Next, Defendant was assigned Christy Foreman another highly regarded and experienced federal criminal defense attorney. As noted above in the procedural background section, Attorney Foreman represented Defendant through the change of plea stage. While under oath during the change of plea hearing, Defendant indicated that he was satisfied with the representation Attorney Foreman had given him. During the change of plea, Defendant took an open plea (having previously rejected the Rule 11(c)(1)(C) plea offer Attorney Begler had arranged) and pled guilty to both Counts of the indictment.

Finally, Defendant was represented by Marty Dietz who saw Defendant through the sentencing phase.

The Court will address Defendant's arguments individually.

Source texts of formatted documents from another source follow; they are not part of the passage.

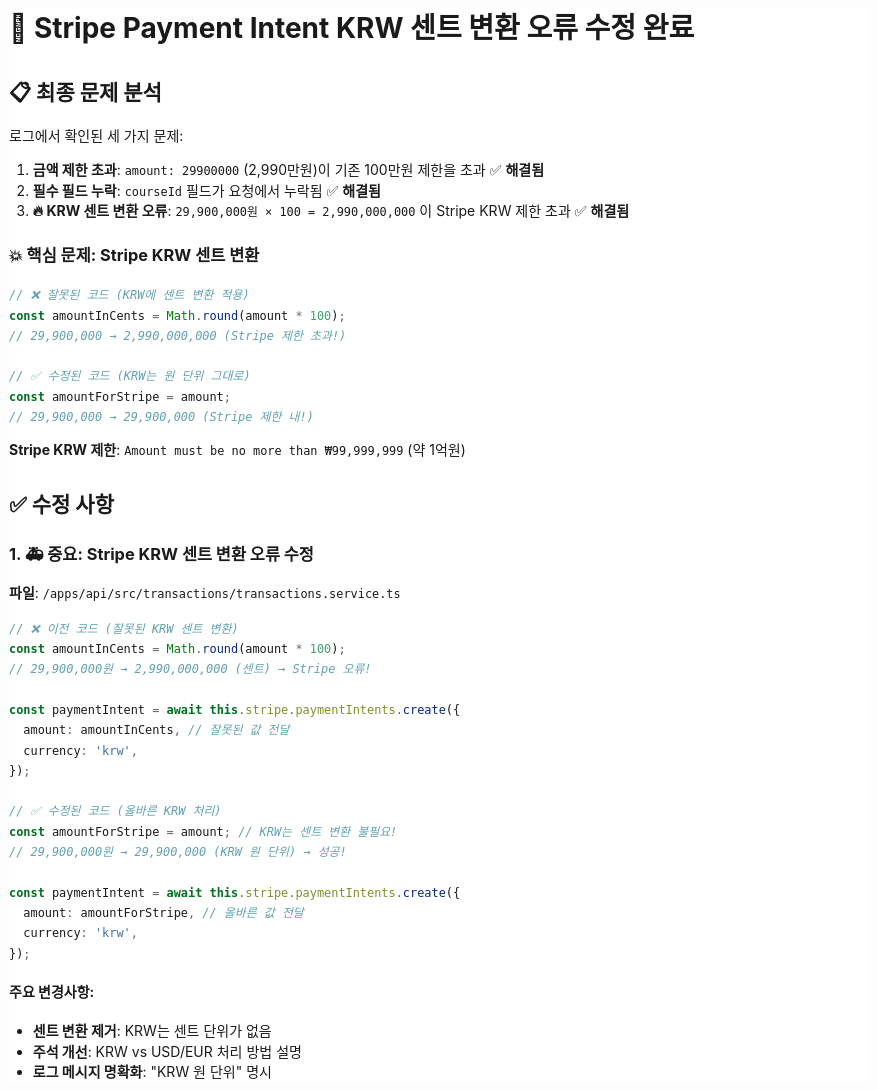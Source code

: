 # 🔧 Stripe Payment Intent KRW 센트 변환 오류 수정 완료

## 📋 최종 문제 분석
로그에서 확인된 세 가지 문제:
1. **금액 제한 초과**: `amount: 29900000` (2,990만원)이 기존 100만원 제한을 초과 ✅ **해결됨**
2. **필수 필드 누락**: `courseId` 필드가 요청에서 누락됨 ✅ **해결됨**
3. **🔥 KRW 센트 변환 오류**: `29,900,000원 × 100 = 2,990,000,000` 이 Stripe KRW 제한 초과 ✅ **해결됨**

### 💥 핵심 문제: Stripe KRW 센트 변환
```javascript
// ❌ 잘못된 코드 (KRW에 센트 변환 적용)
const amountInCents = Math.round(amount * 100);
// 29,900,000 → 2,990,000,000 (Stripe 제한 초과!)

// ✅ 수정된 코드 (KRW는 원 단위 그대로)
const amountForStripe = amount;
// 29,900,000 → 29,900,000 (Stripe 제한 내!)
```

**Stripe KRW 제한**: `Amount must be no more than ₩99,999,999` (약 1억원)

## ✅ 수정 사항

### 1. 🚑 중요: Stripe KRW 센트 변환 오류 수정
**파일**: `/apps/api/src/transactions/transactions.service.ts`

```typescript
// ❌ 이전 코드 (잘못된 KRW 센트 변환)
const amountInCents = Math.round(amount * 100);
// 29,900,000원 → 2,990,000,000 (센트) → Stripe 오류!

const paymentIntent = await this.stripe.paymentIntents.create({
  amount: amountInCents, // 잘못된 값 전달
  currency: 'krw',
});

// ✅ 수정된 코드 (올바른 KRW 처리)
const amountForStripe = amount; // KRW는 센트 변환 불필요!
// 29,900,000원 → 29,900,000 (KRW 원 단위) → 성공!

const paymentIntent = await this.stripe.paymentIntents.create({
  amount: amountForStripe, // 올바른 값 전달
  currency: 'krw',
});
```

#### 주요 변경사항:
- **센트 변환 제거**: KRW는 센트 단위가 없음
- **주석 개선**: KRW vs USD/EUR 처리 방법 설명
- **로그 메시지 명확화**: "KRW 원 단위" 명시
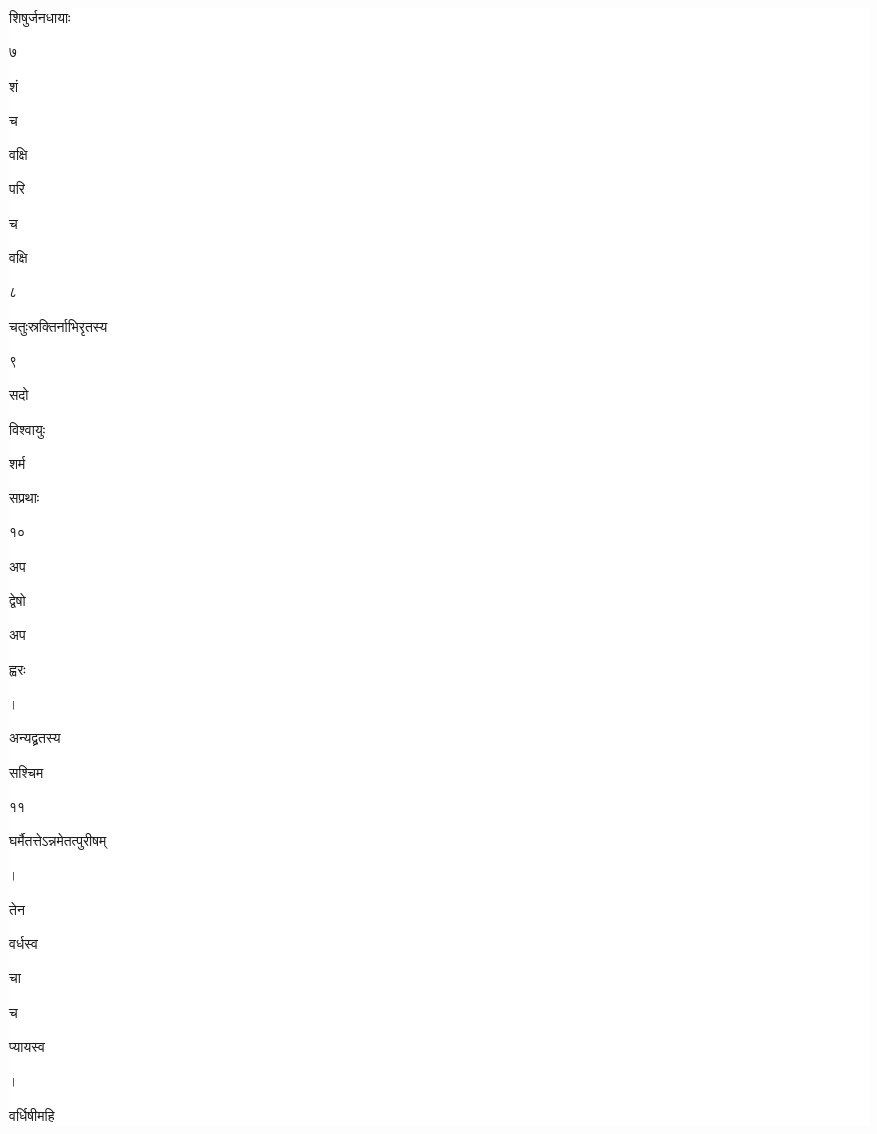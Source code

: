 शिषुर्जनधायाः

७

शं

च

वक्षि

परि

च

वक्षि

८

चतुःस्रक्तिर्नाभिरृतस्य

९

सदो

विश्वायुः

शर्म

सप्रथाः

१०

अप

द्वेषो

अप

ह्वरः

।

अन्यद्व्रतस्य

सश्चिम

११

घर्मैतत्तेऽन्नमेतत्पुरीषम्

।

तेन

वर्धस्व

चा

च

प्यायस्व

।

वर्धिषीमहि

a. Counsel ineffective for failing to challenge criminal complaint

As noted above in the probable cause analysis (III. B. 1.), the criminal complaint set forth the same allegations that the Government attorney orally set forth during her summary of the evidence at the change of plea hearing (ECF 64). Defendant agreed, under oath, at the change of plea hearing, that the details recited by the Government (the same details that were set forth in the criminal complaint) were indeed, true. Id.

The criminal complaint states in relevant part:

On 05Apr17 TFO [task force officer] from the State Attorney General's Office BNI formulated plans to conduct a buy and bust operation in the Borough of Wilkinsburg.
Prior to this date Detectives were provided with the phone number from a confidential source reporting the unknown possessor of this phone was utilized in the past to secure heroin. Having this number TFO Detectives formulated plans to contact this unknown subject to further investigate the trafficking of illegal narcotics.
At 1248 hours a text message was sent to the above number. An unknown subject answered the text and an arraignment [sic.] was made to meet the subject later this date.
At 1337 hours this number text messaged asking how much money we had. I told the subject that I had $260.00 and the subject told me to call when I was close.
At 1633 hours a text message was sent telling the unknown subject that we were at McDonalds on Penn Avenue. This subject told me he was on his way and asked me to wait.
At 1659 hours a call was received from this number and a male asked that we drive to the McDonalds in East Liberty.
At 1732 hours surveillance and take-down units arrived in the area of McDonalds. A call was placed to the unknown male and unknown male provided directions to Broad Street and North Sheridan Avenue. Once parked on Broad Street the vehicle that Agent SHAFFER was operating was provided to this unknown subject. The unknown subject, Daelon HILL-JOHNSON, told Agent SHAFFER that he saw him parked on Broad Street as Agent SHAFFER saw HILL-JOHNSON as he was hanging up his phone and walking toward Agent SHAFFERS vehicle. HILL-JOHNSON was wearing a gray “GAP” hooded sweatshirt, black sweat pants and gray shoes all of which was provided to take-down units. HILL-JOHNSON grabbed the passenger side front door handle as takedown officers moved in. HILL-JOHNSON saw take-down officers moving in and attempted to flee but was detained. HILL-JOHNSON resisted TFO JENA and TFO ROUKE as a firearm fell from the waist of him and he threw (1) brick of heroin stamped with a smiley face in purple. He was finally detained in handcuffs. The firearm was a Glock 9mmm (FUK255) that was loaded with (12) rounds of ammo. The holster that the firearm was secured in was found also inside his waistband.
Following this HILL-JOHNSON was found with an additional bundle of heroin in his front right pocket of his seat pants that was stamped with a ladybug in red ink. He also had $900.00 of USC in his left pants pocket, a small amount of crack cocaine in his right hooded sweatshirt and a small amount of marijuana in his front left pants pocket.
ECF 156-2, p. 2, hereinafter “criminal complaint statements.”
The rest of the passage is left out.